Germany’s coldest April in 40 years
The chill also oozed eastward over Germany, which saw its coldest April in 40 years, according to the World Meteorological Organization.
Deutscher Wetterdienst, Germany’s meteorological agency, wrote that temperatures were 2.3 degrees Celsius (4.1 Fahrenheit) below average and that it was the second-frostiest April on record, trailing only 1929. The month brought both snow flurries and hail, with some days feeling like a fast-forward through all the year’s seasons. In parts of the country, Easter delivered a white new sprinkling to confused spring blooms.

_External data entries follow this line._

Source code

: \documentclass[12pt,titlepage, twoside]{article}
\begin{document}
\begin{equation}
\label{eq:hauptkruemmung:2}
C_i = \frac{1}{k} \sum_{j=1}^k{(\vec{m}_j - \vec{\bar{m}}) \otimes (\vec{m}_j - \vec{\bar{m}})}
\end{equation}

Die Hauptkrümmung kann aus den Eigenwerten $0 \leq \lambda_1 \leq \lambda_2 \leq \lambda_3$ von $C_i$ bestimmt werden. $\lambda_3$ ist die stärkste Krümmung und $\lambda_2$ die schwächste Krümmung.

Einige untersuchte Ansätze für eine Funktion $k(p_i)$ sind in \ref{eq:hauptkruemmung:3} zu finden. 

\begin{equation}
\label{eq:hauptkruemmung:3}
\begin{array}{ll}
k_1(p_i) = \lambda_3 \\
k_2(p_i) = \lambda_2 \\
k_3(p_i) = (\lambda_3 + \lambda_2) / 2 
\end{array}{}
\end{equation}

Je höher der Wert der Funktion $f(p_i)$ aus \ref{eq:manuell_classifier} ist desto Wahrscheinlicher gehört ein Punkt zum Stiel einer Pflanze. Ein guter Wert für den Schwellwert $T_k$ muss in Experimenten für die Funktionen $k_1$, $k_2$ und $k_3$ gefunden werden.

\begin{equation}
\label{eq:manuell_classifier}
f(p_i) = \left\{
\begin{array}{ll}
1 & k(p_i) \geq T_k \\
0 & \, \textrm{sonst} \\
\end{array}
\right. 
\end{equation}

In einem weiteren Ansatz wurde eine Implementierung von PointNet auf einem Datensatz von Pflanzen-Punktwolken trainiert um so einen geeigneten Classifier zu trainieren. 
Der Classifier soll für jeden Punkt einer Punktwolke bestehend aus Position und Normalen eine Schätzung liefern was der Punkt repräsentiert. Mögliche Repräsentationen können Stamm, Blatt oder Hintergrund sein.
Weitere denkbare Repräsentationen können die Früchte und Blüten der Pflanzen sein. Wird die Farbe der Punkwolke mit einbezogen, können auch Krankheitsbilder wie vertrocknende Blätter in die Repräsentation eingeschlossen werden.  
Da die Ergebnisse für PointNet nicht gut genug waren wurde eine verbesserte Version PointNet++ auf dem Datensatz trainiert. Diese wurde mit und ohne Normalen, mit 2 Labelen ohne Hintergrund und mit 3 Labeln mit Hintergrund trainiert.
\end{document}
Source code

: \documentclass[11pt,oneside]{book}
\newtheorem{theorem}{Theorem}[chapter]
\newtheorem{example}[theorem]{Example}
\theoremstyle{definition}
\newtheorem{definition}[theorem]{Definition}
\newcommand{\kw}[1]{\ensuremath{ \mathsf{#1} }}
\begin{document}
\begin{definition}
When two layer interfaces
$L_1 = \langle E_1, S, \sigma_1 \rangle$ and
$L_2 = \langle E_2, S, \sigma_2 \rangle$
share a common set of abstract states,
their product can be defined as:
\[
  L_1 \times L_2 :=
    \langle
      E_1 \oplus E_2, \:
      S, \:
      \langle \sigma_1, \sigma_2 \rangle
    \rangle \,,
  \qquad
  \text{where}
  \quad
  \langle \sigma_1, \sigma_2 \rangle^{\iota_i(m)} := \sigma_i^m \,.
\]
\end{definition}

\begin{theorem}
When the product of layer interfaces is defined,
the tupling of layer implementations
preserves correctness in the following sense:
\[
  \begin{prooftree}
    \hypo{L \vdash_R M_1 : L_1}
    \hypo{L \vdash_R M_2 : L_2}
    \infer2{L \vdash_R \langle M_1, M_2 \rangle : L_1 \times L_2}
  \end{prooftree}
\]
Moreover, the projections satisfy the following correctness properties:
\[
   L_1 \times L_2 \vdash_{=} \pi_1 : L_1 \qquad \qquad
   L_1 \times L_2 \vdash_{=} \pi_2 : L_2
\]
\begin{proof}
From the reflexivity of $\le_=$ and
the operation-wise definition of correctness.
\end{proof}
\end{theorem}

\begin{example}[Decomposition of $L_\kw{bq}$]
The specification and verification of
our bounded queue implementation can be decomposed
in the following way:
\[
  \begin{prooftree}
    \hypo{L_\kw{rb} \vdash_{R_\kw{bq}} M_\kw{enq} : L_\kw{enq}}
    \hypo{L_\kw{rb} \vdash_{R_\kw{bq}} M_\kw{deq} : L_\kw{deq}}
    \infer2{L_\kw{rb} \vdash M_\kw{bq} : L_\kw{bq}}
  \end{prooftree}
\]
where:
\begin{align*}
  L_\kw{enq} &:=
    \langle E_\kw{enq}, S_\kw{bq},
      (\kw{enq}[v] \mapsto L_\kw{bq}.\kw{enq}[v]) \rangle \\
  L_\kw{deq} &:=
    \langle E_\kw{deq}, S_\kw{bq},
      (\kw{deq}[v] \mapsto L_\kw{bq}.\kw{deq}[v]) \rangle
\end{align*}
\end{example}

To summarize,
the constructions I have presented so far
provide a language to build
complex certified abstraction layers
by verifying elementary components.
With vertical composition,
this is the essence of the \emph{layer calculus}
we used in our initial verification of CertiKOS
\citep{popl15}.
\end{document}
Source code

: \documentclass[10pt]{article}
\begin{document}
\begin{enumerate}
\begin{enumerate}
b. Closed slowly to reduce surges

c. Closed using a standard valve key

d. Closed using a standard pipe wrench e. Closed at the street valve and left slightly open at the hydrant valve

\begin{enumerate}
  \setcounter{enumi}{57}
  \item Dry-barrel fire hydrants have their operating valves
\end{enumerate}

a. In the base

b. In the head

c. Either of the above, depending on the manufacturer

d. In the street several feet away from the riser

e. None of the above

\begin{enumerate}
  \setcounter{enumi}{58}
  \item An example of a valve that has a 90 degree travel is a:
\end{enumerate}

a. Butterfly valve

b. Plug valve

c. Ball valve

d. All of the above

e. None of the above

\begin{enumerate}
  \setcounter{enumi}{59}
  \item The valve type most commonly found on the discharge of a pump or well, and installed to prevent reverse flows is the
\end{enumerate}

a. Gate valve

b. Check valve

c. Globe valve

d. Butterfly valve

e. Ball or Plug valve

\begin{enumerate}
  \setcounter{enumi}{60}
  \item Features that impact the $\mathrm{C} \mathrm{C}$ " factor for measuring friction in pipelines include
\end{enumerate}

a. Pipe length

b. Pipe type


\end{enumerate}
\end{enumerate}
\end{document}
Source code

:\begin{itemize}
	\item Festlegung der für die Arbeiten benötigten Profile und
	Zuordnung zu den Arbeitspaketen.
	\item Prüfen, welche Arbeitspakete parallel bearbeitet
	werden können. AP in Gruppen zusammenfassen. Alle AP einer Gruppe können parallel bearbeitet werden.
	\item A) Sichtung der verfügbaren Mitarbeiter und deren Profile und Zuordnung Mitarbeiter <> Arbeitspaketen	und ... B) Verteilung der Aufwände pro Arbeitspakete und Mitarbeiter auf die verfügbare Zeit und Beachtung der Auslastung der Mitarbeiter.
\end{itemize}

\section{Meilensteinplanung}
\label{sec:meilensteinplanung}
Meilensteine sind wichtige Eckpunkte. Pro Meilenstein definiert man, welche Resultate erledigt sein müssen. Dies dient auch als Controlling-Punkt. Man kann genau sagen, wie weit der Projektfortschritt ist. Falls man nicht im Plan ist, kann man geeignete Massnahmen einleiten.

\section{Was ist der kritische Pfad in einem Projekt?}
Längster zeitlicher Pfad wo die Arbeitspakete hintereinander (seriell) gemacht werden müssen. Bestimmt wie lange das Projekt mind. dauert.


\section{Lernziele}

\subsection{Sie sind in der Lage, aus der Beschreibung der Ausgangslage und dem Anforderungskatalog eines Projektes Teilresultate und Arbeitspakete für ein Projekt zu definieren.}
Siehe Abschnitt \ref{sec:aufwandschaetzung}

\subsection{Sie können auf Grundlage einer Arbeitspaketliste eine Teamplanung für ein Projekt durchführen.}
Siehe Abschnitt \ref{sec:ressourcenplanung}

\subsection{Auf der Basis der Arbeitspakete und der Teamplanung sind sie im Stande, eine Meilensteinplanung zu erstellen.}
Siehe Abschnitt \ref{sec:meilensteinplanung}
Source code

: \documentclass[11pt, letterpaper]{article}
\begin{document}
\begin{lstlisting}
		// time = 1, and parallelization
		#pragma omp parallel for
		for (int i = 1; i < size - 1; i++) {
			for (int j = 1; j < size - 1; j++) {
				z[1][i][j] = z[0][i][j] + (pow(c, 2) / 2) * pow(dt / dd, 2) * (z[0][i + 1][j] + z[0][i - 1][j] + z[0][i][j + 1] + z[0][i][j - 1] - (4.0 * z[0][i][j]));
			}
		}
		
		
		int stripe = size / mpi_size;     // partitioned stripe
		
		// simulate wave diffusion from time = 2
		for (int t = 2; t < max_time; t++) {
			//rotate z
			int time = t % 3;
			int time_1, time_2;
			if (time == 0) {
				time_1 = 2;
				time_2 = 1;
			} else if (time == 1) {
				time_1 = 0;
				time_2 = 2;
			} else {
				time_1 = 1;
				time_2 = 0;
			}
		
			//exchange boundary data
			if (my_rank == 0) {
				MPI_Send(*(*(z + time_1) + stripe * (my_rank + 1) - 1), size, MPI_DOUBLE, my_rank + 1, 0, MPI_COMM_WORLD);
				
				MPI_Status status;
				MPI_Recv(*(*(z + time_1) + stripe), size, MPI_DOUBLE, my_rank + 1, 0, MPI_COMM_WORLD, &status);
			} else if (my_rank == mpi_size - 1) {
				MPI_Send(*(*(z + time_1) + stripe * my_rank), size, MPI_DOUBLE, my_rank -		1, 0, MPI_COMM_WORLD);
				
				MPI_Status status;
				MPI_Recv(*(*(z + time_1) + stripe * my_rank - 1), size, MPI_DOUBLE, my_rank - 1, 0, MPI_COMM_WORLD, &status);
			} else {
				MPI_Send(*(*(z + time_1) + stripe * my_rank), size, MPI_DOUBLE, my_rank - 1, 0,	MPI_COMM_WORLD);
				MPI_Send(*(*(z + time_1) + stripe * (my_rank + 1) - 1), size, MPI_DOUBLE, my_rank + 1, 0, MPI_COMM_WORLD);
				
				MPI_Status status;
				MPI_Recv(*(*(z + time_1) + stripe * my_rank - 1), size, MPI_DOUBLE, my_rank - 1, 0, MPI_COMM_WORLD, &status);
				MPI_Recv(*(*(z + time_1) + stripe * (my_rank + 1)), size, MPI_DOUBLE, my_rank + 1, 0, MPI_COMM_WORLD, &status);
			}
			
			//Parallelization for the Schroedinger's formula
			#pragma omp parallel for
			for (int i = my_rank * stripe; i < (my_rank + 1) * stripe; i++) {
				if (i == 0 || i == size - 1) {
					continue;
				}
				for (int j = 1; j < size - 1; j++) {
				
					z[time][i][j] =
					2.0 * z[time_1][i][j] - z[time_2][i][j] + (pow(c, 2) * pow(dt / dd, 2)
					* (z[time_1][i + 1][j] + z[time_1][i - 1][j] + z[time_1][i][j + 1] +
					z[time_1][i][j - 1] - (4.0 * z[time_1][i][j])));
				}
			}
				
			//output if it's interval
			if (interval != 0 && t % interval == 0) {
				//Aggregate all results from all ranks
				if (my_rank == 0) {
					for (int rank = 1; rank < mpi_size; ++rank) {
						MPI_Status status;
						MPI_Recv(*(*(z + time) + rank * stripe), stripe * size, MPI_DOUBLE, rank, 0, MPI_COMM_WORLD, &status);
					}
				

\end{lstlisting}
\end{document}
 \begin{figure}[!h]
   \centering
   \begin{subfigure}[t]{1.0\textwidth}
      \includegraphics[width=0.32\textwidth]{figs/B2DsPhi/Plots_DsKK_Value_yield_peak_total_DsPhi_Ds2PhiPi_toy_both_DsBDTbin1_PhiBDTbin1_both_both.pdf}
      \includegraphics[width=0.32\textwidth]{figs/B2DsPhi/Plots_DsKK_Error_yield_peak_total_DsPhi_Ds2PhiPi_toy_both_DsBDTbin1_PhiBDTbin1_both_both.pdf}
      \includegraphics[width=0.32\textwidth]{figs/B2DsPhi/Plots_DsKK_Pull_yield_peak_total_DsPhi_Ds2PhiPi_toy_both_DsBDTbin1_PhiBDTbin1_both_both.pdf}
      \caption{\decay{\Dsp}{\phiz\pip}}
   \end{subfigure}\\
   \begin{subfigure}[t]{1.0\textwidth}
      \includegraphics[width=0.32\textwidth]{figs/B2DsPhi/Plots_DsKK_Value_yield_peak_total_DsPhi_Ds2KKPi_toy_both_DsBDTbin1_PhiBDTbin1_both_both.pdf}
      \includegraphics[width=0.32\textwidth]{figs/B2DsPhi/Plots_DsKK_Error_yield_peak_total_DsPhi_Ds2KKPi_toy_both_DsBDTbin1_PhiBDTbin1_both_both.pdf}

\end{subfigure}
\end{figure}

The chilly April in Germany followed a particularly erratic spell of weather. In February, snowstorms and frozen rivers melted away in a balmy, if short-lived, patch of sunshine as temperatures leaped a record 42 degrees Celsius (75.6 Fahrenheit) in the space of a week. Soon, though, came a return to what has felt like a never-ending winter, made bleaker by interminable coronavirus lockdowns and restrictions.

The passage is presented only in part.